I thought ‘online shopping services’ are just adjacent node to us on the Internet Services Graph and this is how people use it. This indicates towards the existence of a community which is still away from the Internet, its benefits and is being cheated. Cheating in the sense that shopkeepers may buy from online services during sales and then sell them at relatively high prices to local customers.


Although I have said that I won’t conclude results from this data, but I guess we can’t deny some facts.

‘Online Shopping’ is a perk that the boom on Internet and Startups has given to the country. It’s shaping the economy by creating a variety of employments. Still a lot of people are yet to go through this makeover.

As the number of Internet users is growing in the country, we can expect more good to happen.

Probable Fix

I think a simple solution can be employed here to avoid intruders.

To ask for the associated mobile number while checking details of an order, if the user is not logged in. One can guess the unique id for orders but not the mobile number.

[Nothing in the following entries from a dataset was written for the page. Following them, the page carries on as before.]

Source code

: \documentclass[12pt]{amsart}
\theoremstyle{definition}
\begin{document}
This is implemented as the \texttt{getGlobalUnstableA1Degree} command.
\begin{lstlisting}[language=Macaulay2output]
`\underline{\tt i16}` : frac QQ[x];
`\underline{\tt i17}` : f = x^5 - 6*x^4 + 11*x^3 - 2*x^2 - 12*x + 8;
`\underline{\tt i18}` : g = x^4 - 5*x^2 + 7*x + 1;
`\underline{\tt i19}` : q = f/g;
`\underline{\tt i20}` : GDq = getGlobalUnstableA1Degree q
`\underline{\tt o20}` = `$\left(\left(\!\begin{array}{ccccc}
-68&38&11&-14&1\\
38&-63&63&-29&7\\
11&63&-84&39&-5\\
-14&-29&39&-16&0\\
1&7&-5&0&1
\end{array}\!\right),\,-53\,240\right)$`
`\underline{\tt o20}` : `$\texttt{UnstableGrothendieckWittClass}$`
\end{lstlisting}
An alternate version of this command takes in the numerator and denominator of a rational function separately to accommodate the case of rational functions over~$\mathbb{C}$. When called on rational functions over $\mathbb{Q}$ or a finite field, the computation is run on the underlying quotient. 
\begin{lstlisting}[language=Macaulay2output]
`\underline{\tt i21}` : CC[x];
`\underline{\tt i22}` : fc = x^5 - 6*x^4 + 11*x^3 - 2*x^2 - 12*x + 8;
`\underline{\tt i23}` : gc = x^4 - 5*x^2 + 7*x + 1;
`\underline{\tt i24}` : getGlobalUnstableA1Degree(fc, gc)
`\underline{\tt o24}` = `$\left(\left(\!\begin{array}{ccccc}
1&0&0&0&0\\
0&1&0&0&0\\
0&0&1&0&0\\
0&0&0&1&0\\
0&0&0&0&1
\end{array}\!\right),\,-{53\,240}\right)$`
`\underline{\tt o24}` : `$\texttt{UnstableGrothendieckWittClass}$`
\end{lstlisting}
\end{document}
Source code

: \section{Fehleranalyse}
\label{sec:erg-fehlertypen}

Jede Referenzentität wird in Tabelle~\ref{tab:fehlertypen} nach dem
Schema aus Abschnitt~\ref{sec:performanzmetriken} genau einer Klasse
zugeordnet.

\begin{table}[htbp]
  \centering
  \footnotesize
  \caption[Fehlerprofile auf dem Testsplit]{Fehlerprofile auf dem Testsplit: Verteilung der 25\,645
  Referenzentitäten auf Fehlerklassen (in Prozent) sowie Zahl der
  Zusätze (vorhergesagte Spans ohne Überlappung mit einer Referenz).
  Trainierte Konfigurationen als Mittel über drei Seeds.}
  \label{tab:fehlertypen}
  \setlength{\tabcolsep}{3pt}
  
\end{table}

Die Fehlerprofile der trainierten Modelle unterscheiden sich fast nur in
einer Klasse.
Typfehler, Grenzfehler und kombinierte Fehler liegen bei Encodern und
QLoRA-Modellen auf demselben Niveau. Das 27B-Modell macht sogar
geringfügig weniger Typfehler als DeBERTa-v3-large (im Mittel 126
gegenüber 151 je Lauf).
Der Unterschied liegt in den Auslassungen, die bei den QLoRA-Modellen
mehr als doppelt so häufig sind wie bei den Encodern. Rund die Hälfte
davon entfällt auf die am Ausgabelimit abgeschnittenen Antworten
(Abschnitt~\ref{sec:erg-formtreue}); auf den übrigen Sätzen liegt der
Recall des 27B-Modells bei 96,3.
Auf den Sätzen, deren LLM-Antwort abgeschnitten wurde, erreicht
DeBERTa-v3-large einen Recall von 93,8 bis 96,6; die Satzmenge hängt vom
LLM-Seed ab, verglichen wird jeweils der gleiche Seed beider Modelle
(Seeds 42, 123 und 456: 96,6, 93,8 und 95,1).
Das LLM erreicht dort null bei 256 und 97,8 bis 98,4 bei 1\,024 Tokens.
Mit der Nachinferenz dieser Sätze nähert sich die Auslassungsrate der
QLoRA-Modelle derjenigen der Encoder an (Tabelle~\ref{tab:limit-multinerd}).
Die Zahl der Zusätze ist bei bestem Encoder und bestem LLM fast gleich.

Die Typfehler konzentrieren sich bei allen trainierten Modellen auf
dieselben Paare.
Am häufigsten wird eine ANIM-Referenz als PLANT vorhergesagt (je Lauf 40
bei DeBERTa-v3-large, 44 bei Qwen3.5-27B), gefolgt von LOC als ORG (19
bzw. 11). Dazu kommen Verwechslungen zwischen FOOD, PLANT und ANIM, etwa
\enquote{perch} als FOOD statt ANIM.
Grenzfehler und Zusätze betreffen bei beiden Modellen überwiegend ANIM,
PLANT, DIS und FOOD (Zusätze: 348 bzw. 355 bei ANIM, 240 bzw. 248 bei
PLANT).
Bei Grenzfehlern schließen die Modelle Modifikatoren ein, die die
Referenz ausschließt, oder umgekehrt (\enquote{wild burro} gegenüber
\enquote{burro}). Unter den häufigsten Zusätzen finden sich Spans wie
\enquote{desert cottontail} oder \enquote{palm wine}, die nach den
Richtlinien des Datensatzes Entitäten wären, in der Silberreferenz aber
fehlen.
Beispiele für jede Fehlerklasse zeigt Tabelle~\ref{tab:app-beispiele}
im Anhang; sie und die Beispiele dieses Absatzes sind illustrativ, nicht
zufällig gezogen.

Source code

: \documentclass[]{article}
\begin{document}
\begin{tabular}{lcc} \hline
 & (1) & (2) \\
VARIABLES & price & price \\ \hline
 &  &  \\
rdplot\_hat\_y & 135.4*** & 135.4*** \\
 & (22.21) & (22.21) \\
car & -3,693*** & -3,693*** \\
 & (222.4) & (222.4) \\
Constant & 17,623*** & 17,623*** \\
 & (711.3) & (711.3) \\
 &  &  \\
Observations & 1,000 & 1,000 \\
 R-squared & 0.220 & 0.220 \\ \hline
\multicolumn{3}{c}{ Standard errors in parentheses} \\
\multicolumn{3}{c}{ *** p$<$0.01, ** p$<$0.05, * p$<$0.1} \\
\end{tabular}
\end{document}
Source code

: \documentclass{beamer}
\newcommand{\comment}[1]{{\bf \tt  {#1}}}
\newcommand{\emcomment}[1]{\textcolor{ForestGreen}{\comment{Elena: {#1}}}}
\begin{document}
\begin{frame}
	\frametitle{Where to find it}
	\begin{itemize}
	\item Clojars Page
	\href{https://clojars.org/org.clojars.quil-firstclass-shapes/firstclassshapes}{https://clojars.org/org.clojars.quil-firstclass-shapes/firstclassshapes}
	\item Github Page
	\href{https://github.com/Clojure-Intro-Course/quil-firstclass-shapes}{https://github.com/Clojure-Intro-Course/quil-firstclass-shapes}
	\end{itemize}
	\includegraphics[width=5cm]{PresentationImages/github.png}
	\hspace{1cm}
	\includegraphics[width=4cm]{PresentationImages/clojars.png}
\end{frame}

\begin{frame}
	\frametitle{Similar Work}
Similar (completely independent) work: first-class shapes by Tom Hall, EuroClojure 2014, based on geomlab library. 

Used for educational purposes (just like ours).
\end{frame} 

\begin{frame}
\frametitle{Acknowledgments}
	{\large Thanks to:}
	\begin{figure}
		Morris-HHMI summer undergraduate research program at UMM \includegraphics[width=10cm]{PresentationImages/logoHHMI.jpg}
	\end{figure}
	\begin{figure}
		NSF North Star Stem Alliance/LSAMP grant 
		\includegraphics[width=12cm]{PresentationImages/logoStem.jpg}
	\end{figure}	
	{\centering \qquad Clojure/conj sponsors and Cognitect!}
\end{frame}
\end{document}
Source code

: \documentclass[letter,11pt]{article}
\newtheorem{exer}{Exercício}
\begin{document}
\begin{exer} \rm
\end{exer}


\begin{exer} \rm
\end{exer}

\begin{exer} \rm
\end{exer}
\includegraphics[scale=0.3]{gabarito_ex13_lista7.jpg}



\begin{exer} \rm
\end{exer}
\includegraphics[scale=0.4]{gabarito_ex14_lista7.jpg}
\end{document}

This is going to be a little contradictory. According to Oxford Dictionary, Disclaimer means “A statement that denies something, especially responsibility”.

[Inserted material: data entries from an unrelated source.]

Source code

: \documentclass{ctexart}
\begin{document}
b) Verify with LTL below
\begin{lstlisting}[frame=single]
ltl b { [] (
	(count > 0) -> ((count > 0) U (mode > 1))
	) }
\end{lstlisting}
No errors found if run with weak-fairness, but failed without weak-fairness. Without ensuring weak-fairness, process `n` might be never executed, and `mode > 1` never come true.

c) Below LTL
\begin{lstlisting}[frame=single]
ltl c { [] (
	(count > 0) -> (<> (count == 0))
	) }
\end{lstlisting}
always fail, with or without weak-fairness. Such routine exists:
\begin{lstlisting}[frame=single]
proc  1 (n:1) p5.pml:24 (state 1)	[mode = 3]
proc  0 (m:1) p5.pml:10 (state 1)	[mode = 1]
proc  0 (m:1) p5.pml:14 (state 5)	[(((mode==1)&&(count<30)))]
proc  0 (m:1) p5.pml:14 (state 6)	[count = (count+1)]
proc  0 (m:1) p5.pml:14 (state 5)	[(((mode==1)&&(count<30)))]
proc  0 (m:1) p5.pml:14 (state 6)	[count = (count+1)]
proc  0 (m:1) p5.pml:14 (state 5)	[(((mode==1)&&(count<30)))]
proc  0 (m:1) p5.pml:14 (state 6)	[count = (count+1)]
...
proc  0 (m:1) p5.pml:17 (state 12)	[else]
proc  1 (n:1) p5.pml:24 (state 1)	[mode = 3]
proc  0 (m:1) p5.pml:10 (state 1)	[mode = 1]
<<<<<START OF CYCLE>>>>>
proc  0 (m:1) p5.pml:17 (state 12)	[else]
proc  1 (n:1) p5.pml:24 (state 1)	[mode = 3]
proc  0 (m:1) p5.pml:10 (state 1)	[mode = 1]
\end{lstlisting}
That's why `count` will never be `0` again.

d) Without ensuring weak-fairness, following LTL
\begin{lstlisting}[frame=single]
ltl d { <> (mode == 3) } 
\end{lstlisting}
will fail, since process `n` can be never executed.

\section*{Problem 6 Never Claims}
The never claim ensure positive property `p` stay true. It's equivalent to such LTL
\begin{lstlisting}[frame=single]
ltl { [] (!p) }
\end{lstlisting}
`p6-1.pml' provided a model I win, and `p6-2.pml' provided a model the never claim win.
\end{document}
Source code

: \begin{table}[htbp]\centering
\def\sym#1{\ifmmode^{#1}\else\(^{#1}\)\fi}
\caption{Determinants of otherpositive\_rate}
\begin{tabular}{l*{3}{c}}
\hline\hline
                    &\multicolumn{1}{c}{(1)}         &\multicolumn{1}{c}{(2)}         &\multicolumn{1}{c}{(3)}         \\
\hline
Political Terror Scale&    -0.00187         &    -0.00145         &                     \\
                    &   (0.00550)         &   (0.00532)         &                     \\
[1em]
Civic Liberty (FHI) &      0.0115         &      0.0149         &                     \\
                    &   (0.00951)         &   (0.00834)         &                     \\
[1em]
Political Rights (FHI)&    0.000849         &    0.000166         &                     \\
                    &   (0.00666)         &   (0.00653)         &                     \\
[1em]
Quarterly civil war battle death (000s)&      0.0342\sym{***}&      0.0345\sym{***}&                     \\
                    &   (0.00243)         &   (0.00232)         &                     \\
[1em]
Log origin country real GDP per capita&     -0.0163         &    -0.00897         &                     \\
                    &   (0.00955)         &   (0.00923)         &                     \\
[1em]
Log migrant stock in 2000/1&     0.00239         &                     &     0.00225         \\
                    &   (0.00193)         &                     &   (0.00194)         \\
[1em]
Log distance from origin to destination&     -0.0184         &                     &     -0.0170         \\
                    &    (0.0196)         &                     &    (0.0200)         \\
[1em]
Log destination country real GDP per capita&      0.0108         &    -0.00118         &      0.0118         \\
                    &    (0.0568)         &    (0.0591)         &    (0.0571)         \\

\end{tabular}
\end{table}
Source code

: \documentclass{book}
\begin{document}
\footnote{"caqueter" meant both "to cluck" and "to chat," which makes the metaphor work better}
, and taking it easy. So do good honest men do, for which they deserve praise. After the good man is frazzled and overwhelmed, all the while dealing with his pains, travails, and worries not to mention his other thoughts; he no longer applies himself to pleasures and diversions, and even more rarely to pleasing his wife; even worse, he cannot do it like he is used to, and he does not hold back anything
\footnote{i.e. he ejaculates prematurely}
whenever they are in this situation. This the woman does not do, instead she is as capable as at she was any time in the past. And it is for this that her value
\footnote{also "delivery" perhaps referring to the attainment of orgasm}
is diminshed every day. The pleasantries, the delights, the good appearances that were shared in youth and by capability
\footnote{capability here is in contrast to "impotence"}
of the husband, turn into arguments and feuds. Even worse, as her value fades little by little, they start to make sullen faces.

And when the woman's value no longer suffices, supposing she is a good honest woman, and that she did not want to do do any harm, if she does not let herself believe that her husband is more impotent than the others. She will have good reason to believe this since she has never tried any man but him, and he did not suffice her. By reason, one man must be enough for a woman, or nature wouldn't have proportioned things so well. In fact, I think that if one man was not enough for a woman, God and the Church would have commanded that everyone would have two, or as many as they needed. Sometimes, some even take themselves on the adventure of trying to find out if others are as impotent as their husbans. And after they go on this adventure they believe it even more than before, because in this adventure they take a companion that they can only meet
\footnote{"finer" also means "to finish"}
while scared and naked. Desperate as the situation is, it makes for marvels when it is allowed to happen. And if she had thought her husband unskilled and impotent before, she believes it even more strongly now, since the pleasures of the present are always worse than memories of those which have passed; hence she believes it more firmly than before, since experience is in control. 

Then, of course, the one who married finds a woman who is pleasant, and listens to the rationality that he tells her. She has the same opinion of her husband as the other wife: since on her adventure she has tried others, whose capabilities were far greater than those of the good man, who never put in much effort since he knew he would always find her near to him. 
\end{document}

I won’t do that. This time again, I’m aware that such collection of data is a wrong act in Internet terms. But I can’t control myself when I get such an idea and some questions that can only be solved by visualizing the data, referring to Anscombe’s quartet. I just wish I’m not getting prosecuted for this. The dataset doesn’t contain any private information(name, mobile number, home address) of someone, it’s not at all available.

Remember the Engine and Station? I have decided not to open source the Station, which was used to collect the data. Almost all programs I have used to analyse the data are available at Fuel, without the actual data I have collected.

If you are reading this, you have passed my experiment. Let me gift you a free Happy New Year wish.